The county has allocated approximately Sh8.66 billion to recurrent expenditure compared to Sh3.77 billion for development, meaning nearly 70 per cent of total expenditure will go towards salaries, operations and administrative costs.
The Office of the Governor alone has been allocated Sh245 million, including Sh205 million for recurrent expenditure and Sh40 million for development.
Within that allocation are expenditures including:
- Sh30 million for purchase of motor vehicles.
- Sh5 million for prefeasibility studies.
- Millions of shillings for domestic and foreign travel.
- Field operation allowances.
- Hospitality and catering services.
- Communication and publicity campaigns.
The County Executive has been allocated nearly Sh490.5 million, while the Office of the County Attorney will spend Sh70 million.
The Public Service Management and Devolution department commands one of the largest allocations at Sh4.76 billion, largely driven by personnel costs exceeding Sh4 billion.
‘Residents Want Services, Not Luxury’
Tagare MCA Moses Magwe accused the county government of prioritizing administrative expenditure over transformative development.
“Migori residents are crying for better roads, clean water, improved health facilities and support for farmers and young people. Instead, we continue seeing huge allocations for administration while development receives a smaller share,” Magwe said.
He argued that the county government should channel more resources towards agriculture, job creation and economic empowerment programmes capable of improving household incomes.
Magwe further claimed that residents would judge the government not by the size of its budget but by the quality of services delivered.
Agriculture Gets a Major Boost
Despite criticism, agriculture remains among the biggest beneficiaries of the budget.
The Agriculture, Livestock, Fisheries and Blue Economy sector has been allocated Sh488.8 million, including over Sh385.8 million for donor-funded agricultural programmes under NAVCDP.
Crop development has received Sh19 million, while community agricultural projects will receive Sh5 million.
The fisheries subsector has also secured funding for aquaculture, fish feeds, extension services and lakefront fisheries development.
Development vs Administration
Opposition MCAs argue that although several development sectors have received funding, the county still spends disproportionately on administration.
They point to numerous allocations for travel, workshops, committee meetings, hospitality, subscriptions, communication, consultancies and vehicle purchases spread across departments.
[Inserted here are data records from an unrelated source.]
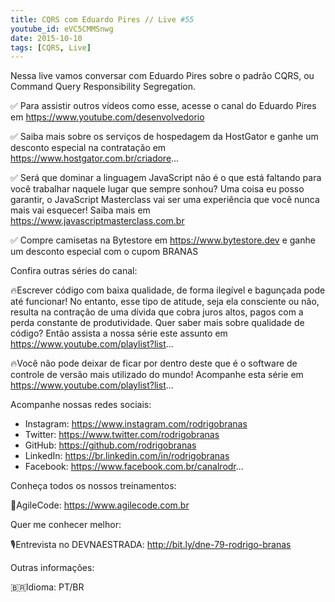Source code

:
 ```yaml
---
title: CQRS com Eduardo Pires // Live #55
youtube_id: eVC5CMMSnwg
date: 2015-10-10
tags: [CQRS, Live]
---
```


Nessa live vamos conversar com Eduardo Pires sobre o padrão CQRS, ou Command Query Responsibility Segregation.

✅ Para assistir outros vídeos como esse, acesse o canal do Eduardo Pires em https://www.youtube.com/desenvolvedorio

✅ Saiba mais sobre os serviços de hospedagem da HostGator e ganhe um desconto especial na contratação em https://www.hostgator.com.br/criadore...

✅ Será que dominar a linguagem JavaScript não é o que está faltando para você trabalhar naquele lugar que sempre sonhou? Uma coisa eu posso garantir, o JavaScript Masterclass vai ser uma experiência que você nunca mais vai esquecer! Saiba mais em https://www.javascriptmasterclass.com.br

✅ Compre camisetas na Bytestore em https://www.bytestore.dev e ganhe um desconto especial com o cupom BRANAS

Confira outras séries do canal:

🔥Escrever código com baixa qualidade, de forma ilegível e bagunçada pode até funcionar! No entanto, esse tipo de atitude, seja ela consciente ou não, resulta na contração de uma dívida que cobra juros altos, pagos com a perda constante de produtividade. Quer saber mais sobre qualidade de código? Então assista a nossa série este assunto em https://www.youtube.com/playlist?list...

🔥Você não pode deixar de ficar por dentro deste que é o software de controle de versão mais utilizado do mundo! Acompanhe esta série em https://www.youtube.com/playlist?list...

Acompanhe nossas redes sociais:

- Instagram: https://www.instagram.com/rodrigobranas
- Twitter: https://www.twitter.com/rodrigobranas
- GitHub: https://github.com/rodrigobranas
- LinkedIn: https://br.linkedin.com/in/rodrigobranas
- Facebook: https://www.facebook.com.br/canalrodr...

Conheça todos os nossos treinamentos:

🚀AgileCode: https://www.agilecode.com.br

Quer me conhecer melhor:

🎙️Entrevista no DEVNAESTRADA: http://bit.ly/dne-79-rodrigo-branas

Outras informações:

🇧🇷Idioma: PT/BR
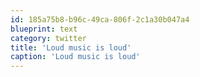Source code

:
 ```yaml
---
id: 185a75b8-b96c-49ca-806f-2c1a30b047a4
blueprint: text
category: twitter
title: 'Loud music is loud'
caption: 'Loud music is loud'
---
```

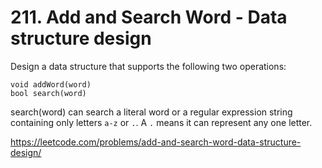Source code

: # 211. Add and Search Word - Data structure design

Design a data structure that supports the following two operations:

```Text
void addWord(word)
bool search(word)
```

search(word) can search a literal word or a regular expression string containing only letters `a-z` or `.`. A `.` means it can represent any one letter.

<https://leetcode.com/problems/add-and-search-word-data-structure-design/>
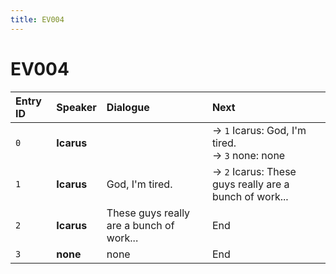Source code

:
 ```yaml
---
title: EV004
---
```


# EV004


| Entry ID | Speaker | Dialogue | Next |
| :------- | :------ | :------- | :------------ |
| `0` | **Icarus** |  | → `1` Icarus: God, I'm tired\.<br>→ `3` none: none |
| `1` | **Icarus** | God, I'm tired\. | → `2` Icarus: These guys really are a bunch of work\.\.\. |
| `2` | **Icarus** | These guys really are a bunch of work\.\.\. | End |
| `3` | **none** | none | End |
Critics say these expenditures should have been trimmed to free up additional resources for youth empowerment, women’s enterprise, market infrastructure and social protection programmes.
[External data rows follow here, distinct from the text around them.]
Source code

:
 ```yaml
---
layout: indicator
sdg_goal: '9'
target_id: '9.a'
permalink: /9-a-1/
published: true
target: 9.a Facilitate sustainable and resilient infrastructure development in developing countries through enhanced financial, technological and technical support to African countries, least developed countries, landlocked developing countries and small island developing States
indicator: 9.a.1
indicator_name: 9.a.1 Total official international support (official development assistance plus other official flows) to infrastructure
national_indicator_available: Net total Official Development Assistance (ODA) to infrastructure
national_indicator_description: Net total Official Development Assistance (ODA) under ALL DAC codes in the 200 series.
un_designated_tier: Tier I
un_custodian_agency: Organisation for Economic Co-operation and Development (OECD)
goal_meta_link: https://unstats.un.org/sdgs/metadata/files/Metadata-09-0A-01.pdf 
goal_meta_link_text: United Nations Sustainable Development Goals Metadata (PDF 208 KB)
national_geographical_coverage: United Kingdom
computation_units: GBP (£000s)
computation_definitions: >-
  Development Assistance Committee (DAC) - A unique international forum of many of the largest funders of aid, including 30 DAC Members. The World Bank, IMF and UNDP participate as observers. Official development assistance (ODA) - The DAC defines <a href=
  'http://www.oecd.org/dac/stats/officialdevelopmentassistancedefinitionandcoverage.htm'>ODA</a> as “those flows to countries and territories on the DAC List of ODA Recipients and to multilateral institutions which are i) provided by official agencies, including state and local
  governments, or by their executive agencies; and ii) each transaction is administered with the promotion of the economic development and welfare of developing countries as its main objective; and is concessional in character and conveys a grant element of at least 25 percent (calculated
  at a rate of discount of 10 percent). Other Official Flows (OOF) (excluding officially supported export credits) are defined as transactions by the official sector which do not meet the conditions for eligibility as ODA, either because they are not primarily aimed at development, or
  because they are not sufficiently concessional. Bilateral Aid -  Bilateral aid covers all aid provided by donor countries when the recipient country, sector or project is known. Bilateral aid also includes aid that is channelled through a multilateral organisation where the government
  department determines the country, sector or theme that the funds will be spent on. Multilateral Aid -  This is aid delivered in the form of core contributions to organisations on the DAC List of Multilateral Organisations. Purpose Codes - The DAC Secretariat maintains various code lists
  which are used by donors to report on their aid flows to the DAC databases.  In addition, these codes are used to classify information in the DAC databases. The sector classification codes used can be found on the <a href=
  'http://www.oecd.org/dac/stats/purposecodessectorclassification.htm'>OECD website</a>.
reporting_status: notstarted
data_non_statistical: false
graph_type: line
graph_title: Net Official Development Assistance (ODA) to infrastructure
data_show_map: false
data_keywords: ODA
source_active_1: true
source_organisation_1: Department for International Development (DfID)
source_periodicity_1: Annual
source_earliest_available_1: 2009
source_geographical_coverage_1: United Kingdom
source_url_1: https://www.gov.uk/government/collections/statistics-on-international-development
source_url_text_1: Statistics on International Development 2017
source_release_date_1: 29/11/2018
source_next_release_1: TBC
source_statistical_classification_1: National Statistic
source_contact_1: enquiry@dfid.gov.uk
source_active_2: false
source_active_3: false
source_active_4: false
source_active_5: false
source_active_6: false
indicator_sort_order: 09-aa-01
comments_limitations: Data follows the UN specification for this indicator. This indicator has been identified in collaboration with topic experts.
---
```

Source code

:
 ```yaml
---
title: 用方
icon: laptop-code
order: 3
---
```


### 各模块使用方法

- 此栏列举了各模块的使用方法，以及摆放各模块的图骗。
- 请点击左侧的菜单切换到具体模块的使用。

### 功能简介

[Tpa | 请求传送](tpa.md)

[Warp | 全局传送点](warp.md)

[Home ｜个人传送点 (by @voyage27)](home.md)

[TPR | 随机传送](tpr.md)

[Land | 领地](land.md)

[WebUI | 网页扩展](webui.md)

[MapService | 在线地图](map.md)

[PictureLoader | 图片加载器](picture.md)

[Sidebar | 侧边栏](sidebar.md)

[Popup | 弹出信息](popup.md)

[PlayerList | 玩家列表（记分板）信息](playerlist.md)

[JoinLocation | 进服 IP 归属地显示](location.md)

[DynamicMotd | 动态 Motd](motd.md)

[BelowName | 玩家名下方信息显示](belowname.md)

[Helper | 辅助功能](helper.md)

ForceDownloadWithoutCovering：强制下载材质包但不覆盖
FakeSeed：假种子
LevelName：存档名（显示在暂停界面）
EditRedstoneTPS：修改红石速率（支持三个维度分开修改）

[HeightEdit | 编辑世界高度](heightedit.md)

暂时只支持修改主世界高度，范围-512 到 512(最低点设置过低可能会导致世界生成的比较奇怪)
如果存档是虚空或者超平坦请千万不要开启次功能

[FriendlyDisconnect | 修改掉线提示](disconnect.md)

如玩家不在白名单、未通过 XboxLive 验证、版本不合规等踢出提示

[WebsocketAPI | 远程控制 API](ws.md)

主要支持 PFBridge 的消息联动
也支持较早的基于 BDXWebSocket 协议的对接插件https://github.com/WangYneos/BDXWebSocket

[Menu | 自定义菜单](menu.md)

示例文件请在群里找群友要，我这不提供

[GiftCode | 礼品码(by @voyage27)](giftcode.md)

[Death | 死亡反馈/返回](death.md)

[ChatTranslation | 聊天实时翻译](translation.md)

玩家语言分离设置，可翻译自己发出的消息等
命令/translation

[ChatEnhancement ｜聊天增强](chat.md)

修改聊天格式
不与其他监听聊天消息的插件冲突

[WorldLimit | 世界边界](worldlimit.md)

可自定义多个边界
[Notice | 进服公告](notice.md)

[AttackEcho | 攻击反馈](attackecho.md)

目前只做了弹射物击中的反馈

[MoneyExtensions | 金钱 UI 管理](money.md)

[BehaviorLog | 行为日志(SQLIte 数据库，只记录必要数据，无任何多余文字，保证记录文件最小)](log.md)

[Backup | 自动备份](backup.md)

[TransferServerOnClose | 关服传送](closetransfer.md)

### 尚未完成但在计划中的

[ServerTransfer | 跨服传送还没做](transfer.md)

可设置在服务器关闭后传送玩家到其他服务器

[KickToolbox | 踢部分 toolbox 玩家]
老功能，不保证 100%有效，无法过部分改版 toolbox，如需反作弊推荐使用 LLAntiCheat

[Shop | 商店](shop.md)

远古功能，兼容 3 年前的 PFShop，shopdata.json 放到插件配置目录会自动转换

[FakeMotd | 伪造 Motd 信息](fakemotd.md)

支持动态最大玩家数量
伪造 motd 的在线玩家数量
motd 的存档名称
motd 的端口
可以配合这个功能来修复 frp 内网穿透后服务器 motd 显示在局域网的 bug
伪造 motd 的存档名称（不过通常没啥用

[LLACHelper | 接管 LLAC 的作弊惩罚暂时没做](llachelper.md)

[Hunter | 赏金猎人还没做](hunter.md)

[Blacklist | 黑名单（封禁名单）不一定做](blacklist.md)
Some dissenting MCAs have also alleged that the inflated budget could be used to create political goodwill ahead of the 2027 General Election. However, they did not publicly present evidence to support the claim, and the county government has consistently maintained that all expenditures comply with the Public Finance Management Act and approved planning frameworks.
Governor Defends Development Agenda
Governor Ochilo Ayacko’s administration has maintained that the Sh12.4 billion budget is designed to accelerate socio-economic transformation by investing in healthcare, roads, agriculture, education, water, housing and economic growth while strengthening service delivery across all eight sub-counties.
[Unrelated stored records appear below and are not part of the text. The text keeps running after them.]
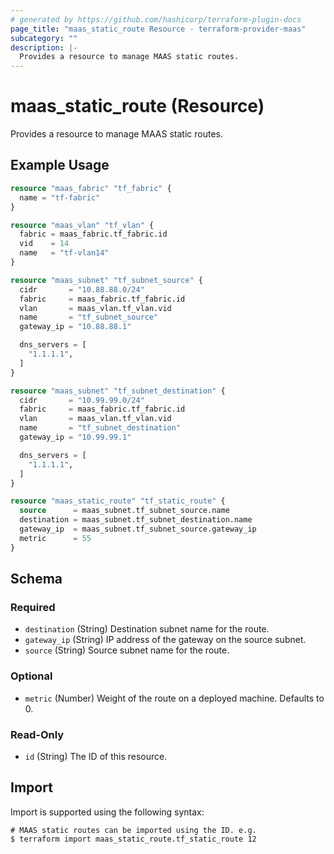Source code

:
 ```yaml
---
# generated by https://github.com/hashicorp/terraform-plugin-docs
page_title: "maas_static_route Resource - terraform-provider-maas"
subcategory: ""
description: |-
  Provides a resource to manage MAAS static routes.
---
```


# maas_static_route (Resource)

Provides a resource to manage MAAS static routes.

## Example Usage

```terraform
resource "maas_fabric" "tf_fabric" {
  name = "tf-fabric"
}

resource "maas_vlan" "tf_vlan" {
  fabric = maas_fabric.tf_fabric.id
  vid    = 14
  name   = "tf-vlan14"
}

resource "maas_subnet" "tf_subnet_source" {
  cidr       = "10.88.88.0/24"
  fabric     = maas_fabric.tf_fabric.id
  vlan       = maas_vlan.tf_vlan.vid
  name       = "tf_subnet_source"
  gateway_ip = "10.88.88.1"

  dns_servers = [
    "1.1.1.1",
  ]
}

resource "maas_subnet" "tf_subnet_destination" {
  cidr       = "10.99.99.0/24"
  fabric     = maas_fabric.tf_fabric.id
  vlan       = maas_vlan.tf_vlan.vid
  name       = "tf_subnet_destination"
  gateway_ip = "10.99.99.1"

  dns_servers = [
    "1.1.1.1",
  ]
}

resource "maas_static_route" "tf_static_route" {
  source      = maas_subnet.tf_subnet_source.name
  destination = maas_subnet.tf_subnet_destination.name
  gateway_ip  = maas_subnet.tf_subnet_source.gateway_ip
  metric      = 55
}
```

<!-- schema generated by tfplugindocs -->
## Schema

### Required

- `destination` (String) Destination subnet name for the route.
- `gateway_ip` (String) IP address of the gateway on the source subnet.
- `source` (String) Source subnet name for the route.

### Optional

- `metric` (Number) Weight of the route on a deployed machine. Defaults to 0.

### Read-Only

- `id` (String) The ID of this resource.

## Import

Import is supported using the following syntax:

```shell
# MAAS static routes can be imported using the ID. e.g.
$ terraform import maas_static_route.tf_static_route 12
```
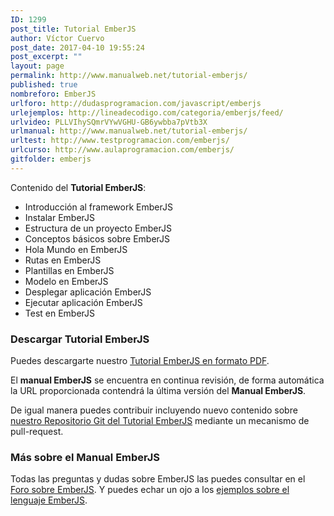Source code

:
 ```yaml
---
ID: 1299
post_title: Tutorial EmberJS
author: Víctor Cuervo
post_date: 2017-04-10 19:55:24
post_excerpt: ""
layout: page
permalink: http://www.manualweb.net/tutorial-emberjs/
published: true
nombreforo: EmberJS
urlforo: http://dudasprogramacion.com/javascript/emberjs
urlejemplos: http://lineadecodigo.com/categoria/emberjs/feed/
urlvideo: PLLVIhySQmrVYwVGHU-GB6ywbba7pVtb3X
urlmanual: http://www.manualweb.net/tutorial-emberjs/
urltest: http://www.testprogramacion.com/emberjs/
urlcurso: http://www.aulaprogramacion.com/emberjs/
gitfolder: emberjs
---
```

Contenido del **Tutorial EmberJS**:

*   Introducción al framework EmberJS
*   Instalar EmberJS
*   Estructura de un proyecto EmberJS
*   Conceptos básicos sobre EmberJS
*   Hola Mundo en EmberJS
*   Rutas en EmberJS
*   Plantillas en EmberJS
*   Modelo en EmberJS
*   Desplegar aplicación EmberJS
*   Ejecutar aplicación EmberJS
*   Test en EmberJS

### Descargar Tutorial EmberJS

Puedes descargarte nuestro [Tutorial EmberJS en formato PDF][1].

El **manual EmberJS** se encuentra en continua revisión, de forma automática la URL proporcionada contendrá la última versión del **Manual EmberJS**.

De igual manera puedes contribuir incluyendo nuevo contenido sobre [nuestro Repositorio Git del Tutorial EmberJS][1] mediante un mecanismo de pull-request.

### Más sobre el Manual EmberJS

Todas las preguntas y dudas sobre EmberJS las puedes consultar en el [Foro sobre EmberJS][2]. Y puedes echar un ojo a los [ejemplos sobre el lenguaje EmberJS][3].

 [1]: https://gitprint.com/manualweb/manualweb/blob/master/ember/pdf/tutorial-ember-pdf.md
 [2]: //dudasprogramacion.com/javascript/emberjs]
 [3]: //lineadecodigo.com/categoria/emberjs]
County officials have also defended the increased budget, citing improved national allocations, enhanced donor support and projected growth in locally generated revenue.
Political Battle Shifts to Budget Implementation
With the budget now approved, attention is expected to shift from the Assembly chambers to project implementation.
For critics such as Chris Kwenya and Moses Magwe, the real test will not be the size of the budget but whether it delivers tangible results for ordinary Migori residents.
As political temperatures begin rising ahead of the 2027 elections, the record budget has already become more than a financial document—it is emerging as the latest battleground over Governor Ochilo Ayacko’s development record, with the opposition promising to closely monitor every shilling spent.